Items from a dataset:

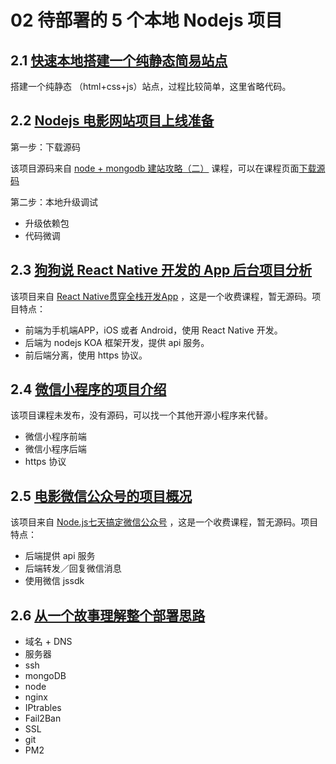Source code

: # 02 待部署的 5 个本地 Nodejs 项目

## 2.1 [快速本地搭建一个纯静态简易站点](http://coding.imooc.com/lesson/95.html#mid=3088)

搭建一个纯静态 （html+css+js）站点，过程比较简单，这里省略代码。

## 2.2 [Nodejs 电影网站项目上线准备](http://coding.imooc.com/lesson/95.html#mid=3089)

第一步：下载源码

该项目源码来自 [node + mongodb 建站攻略（二）](http://www.imooc.com/learn/197) 课程，可以在课程页面[下载源码](http://img.mukewang.com/down/5435e0340001203100000000.zip)

第二步：本地升级调试

- 升级依赖包
- 代码微调

## 2.3 [狗狗说 React Native 开发的 App 后台项目分析](http://coding.imooc.com/lesson/95.html#mid=3090)

该项目来自 [React Native贯穿全栈开发App](http://coding.imooc.com/class/56.html) ，这是一个收费课程，暂无源码。项目特点：

- 前端为手机端APP，iOS 或者 Android，使用 React Native 开发。
- 后端为 nodejs KOA 框架开发，提供 api 服务。
- 前后端分离，使用 https 协议。

## 2.4 [微信小程序的项目介绍](http://coding.imooc.com/lesson/95.html#mid=3091)

该项目课程未发布，没有源码，可以找一个其他开源小程序来代替。

- 微信小程序前端
- 微信小程序后端
- https 协议

## 2.5 [电影微信公众号的项目概况](http://coding.imooc.com/lesson/95.html#mid=3092)

该项目来自 [Node.js七天搞定微信公众号](http://coding.imooc.com/class/38.html) ，这是一个收费课程，暂无源码。项目特点：

- 后端提供 api 服务
- 后端转发／回复微信消息
- 使用微信 jssdk

## 2.6 [从一个故事理解整个部署思路](http://coding.imooc.com/lesson/95.html#mid=3093)

- 域名 + DNS
- 服务器
- ssh
- mongoDB
- node
- nginx
- IPtrables
- Fail2Ban
- SSL
- git
- PM2
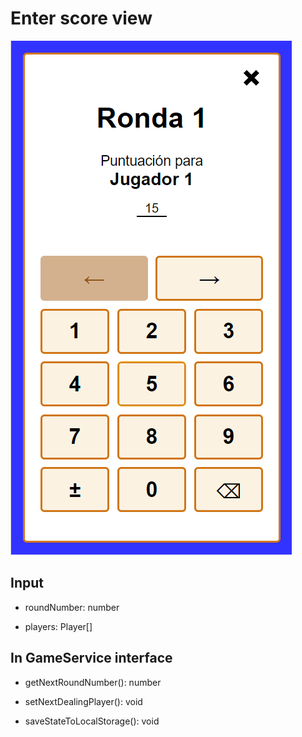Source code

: # Enter score view

![enter score](./images/enter_score.png)

## Input

- roundNumber: number

- players: Player[]

## In GameService interface

- getNextRoundNumber(): number

- setNextDealingPlayer(): void

- saveStateToLocalStorage(): void
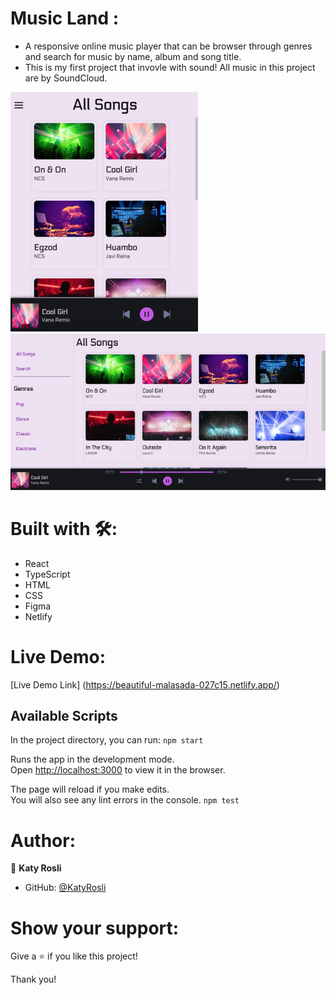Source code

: # Music Land :

- A responsive online music player that can be browser through genres and search for music by name, album and song title.
- This is my first project that invovle with sound! All music in this project are by SoundCloud. 

![screenshot](./src/assets/images/mobile.jpg)
![screenshot](./src/assets/images/desktop.jpg)


# Built with 🛠️:
- React
- TypeScript
- HTML
- CSS
- Figma
- Netlify

# Live Demo:
[Live Demo Link] (https://beautiful-malasada-027c15.netlify.app/)

## Available Scripts
In the project directory, you can run:
`npm start`

Runs the app in the development mode.\
Open [http://localhost:3000](http://localhost:3000) to view it in the browser.

The page will reload if you make edits.\
You will also see any lint errors in the console.
`npm test`

# Author:
👩 **Katy Rosli**
- GitHub: [@KatyRosli](https://github.com/KatyRosli)

# Show your support:
Give a ⭐️ if you like this project!

Thank you!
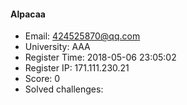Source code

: #### Alpacaa  

* Email: 424525870@qq.com  
* University: AAA  
* Register Time: 2018-05-06 23:05:02  
* Register IP: 171.111.230.21  
* Score: 0  
* Solved challenges: 

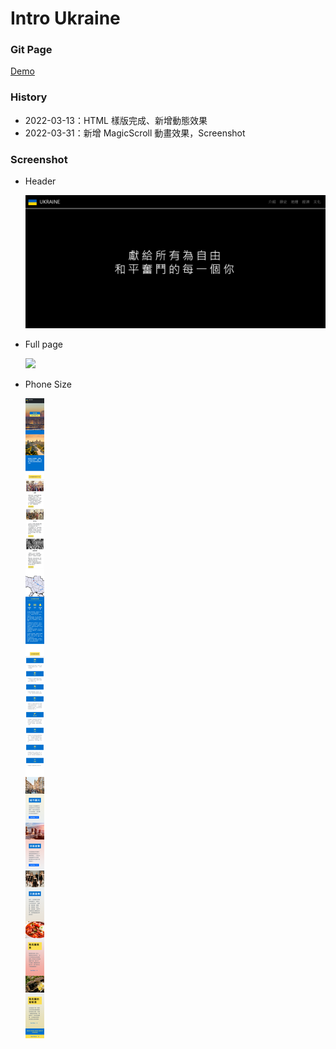# Intro Ukraine

### Git Page

[Demo](https://maydayxi.github.io/Intro-Ukraine/)

### History

- 2022-03-13：HTML 樣版完成、新增動態效果
- 2022-03-31：新增 MagicScroll 動畫效果，Screenshot

### Screenshot

- Header

  <img src="images/screenshot-header.png" />

- Full page

  <img src="images/screenshot-fullpage.png" />

- Phone Size

  <img src="images/screenshot-phone.png" />
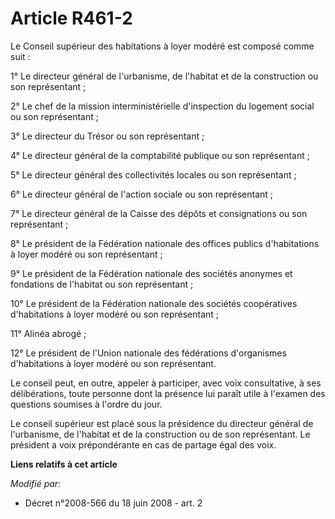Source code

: # Article R461-2

Le Conseil supérieur des habitations à loyer modéré est composé comme suit :

1° Le directeur général de l'urbanisme, de l'habitat et de la construction ou son représentant ;

2° Le chef de la mission interministérielle d'inspection du logement social ou son représentant ;

3° Le directeur du Trésor ou son représentant ;

4° Le directeur général de la comptabilité publique ou son représentant ;

5° Le directeur général des collectivités locales ou son représentant ;

6° Le directeur général de l'action sociale ou son représentant ;

7° Le directeur général de la Caisse des dépôts et consignations ou son représentant ;

8° Le président de la Fédération nationale des offices publics d'habitations à loyer modéré ou son représentant ;

9° Le président de la Fédération nationale des sociétés anonymes et fondations de l'habitat ou son représentant ;

10° Le président de la Fédération nationale des sociétés coopératives d'habitations à loyer modéré ou son représentant ;

11° Alinéa abrogé ;

12° Le président de l'Union nationale des fédérations d'organismes d'habitations à loyer modéré ou son représentant.

Le conseil peut, en outre, appeler à participer, avec voix consultative, à ses délibérations, toute personne dont la présence
lui paraît utile à l'examen des questions soumises à l'ordre du jour.

Le conseil supérieur est placé sous la présidence du directeur général de l'urbanisme, de l'habitat et de la construction ou
de son représentant. Le président a voix prépondérante en cas de partage égal des voix.

**Liens relatifs à cet article**

_Modifié par_:

  - Décret n°2008-566 du 18 juin 2008 - art. 2

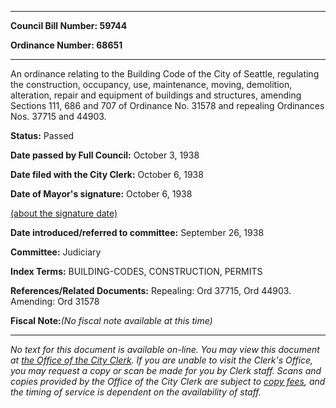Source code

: 

********

**Council Bill Number: 59744**
   
**Ordinance Number: 68651**
********

 An ordinance relating to the Building Code of the City of Seattle, regulating the construction, occupancy, use, maintenance, moving, demolition, alteration, repair and equipment of buildings and structures, amending Sections 111, 686 and 707 of Ordinance No. 31578 and repealing Ordinances Nos. 37715 and 44903.

**Status:** Passed
   
**Date passed by Full Council:** October 3, 1938
   
**Date filed with the City Clerk:** October 6, 1938
   
**Date of Mayor's signature:** October 6, 1938
   
[(about the signature date)](/~public/approvaldate.htm)
   
   
   
**Date introduced/referred to committee:** September 26, 1938
   
**Committee:** Judiciary
   
   
**Index Terms:** BUILDING-CODES, CONSTRUCTION, PERMITS

**References/Related Documents:** Repealing: Ord 37715, Ord 44903. Amending: Ord 31578

**Fiscal Note:**_(No fiscal note available at this time)_
********

_No text for this document is available on-line. You may view this document at [the Office of the City Clerk](http://www.seattle.gov/leg/clerk/contactUs.htm). If you are unable to visit the Clerk's Office, you may request a copy or scan be made for you by Clerk staff. Scans and copies provided by the Office of the City Clerk are subject to [copy fees](http://clerk.seattle.gov/~public/clerkfees.htm), and the timing of service is dependent on the availability of staff._

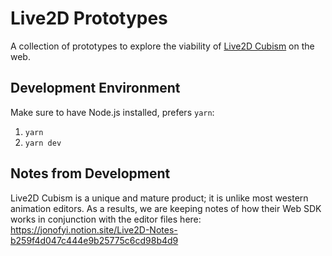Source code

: # Live2D Prototypes
A collection of prototypes to explore the viability of [Live2D Cubism]([url](https://www.live2d.com/en/)) on the web.

## Development Environment
Make sure to have Node.js installed, prefers `yarn`:

1. `yarn`
2. `yarn dev`

## Notes from Development
Live2D Cubism is a unique and mature product; it is unlike most western animation editors. As a results, we are keeping notes of how their Web SDK works in conjunction with the editor files here: https://jonofyi.notion.site/Live2D-Notes-b259f4d047c444e9b25775c6cd98b4d9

§ **WORK REQUIRED**
If the string "imooc" appears in a line of the entries, report the line.

§ **RESPONSE TO THIS TASK**
## 2.1 [快速本地搭建一个纯静态简易站点](http://coding.imooc.com/lesson/95.html#mid=3088)
## 2.2 [Nodejs 电影网站项目上线准备](http://coding.imooc.com/lesson/95.html#mid=3089)
该项目源码来自 [node + mongodb 建站攻略（二）](http://www.imooc.com/learn/197) 课程，可以在课程页面[下载源码](http://img.mukewang.com/down/5435e0340001203100000000.zip)
## 2.3 [狗狗说 React Native 开发的 App 后台项目分析](http://coding.imooc.com/lesson/95.html#mid=3090)
该项目来自 [React Native贯穿全栈开发App](http://coding.imooc.com/class/56.html) ，这是一个收费课程，暂无源码。项目特点：
## 2.4 [微信小程序的项目介绍](http://coding.imooc.com/lesson/95.html#mid=3091)
## 2.5 [电影微信公众号的项目概况](http://coding.imooc.com/lesson/95.html#mid=3092)
该项目来自 [Node.js七天搞定微信公众号](http://coding.imooc.com/class/38.html) ，这是一个收费课程，暂无源码。项目特点：
## 2.6 [从一个故事理解整个部署思路](http://coding.imooc.com/lesson/95.html#mid=3093)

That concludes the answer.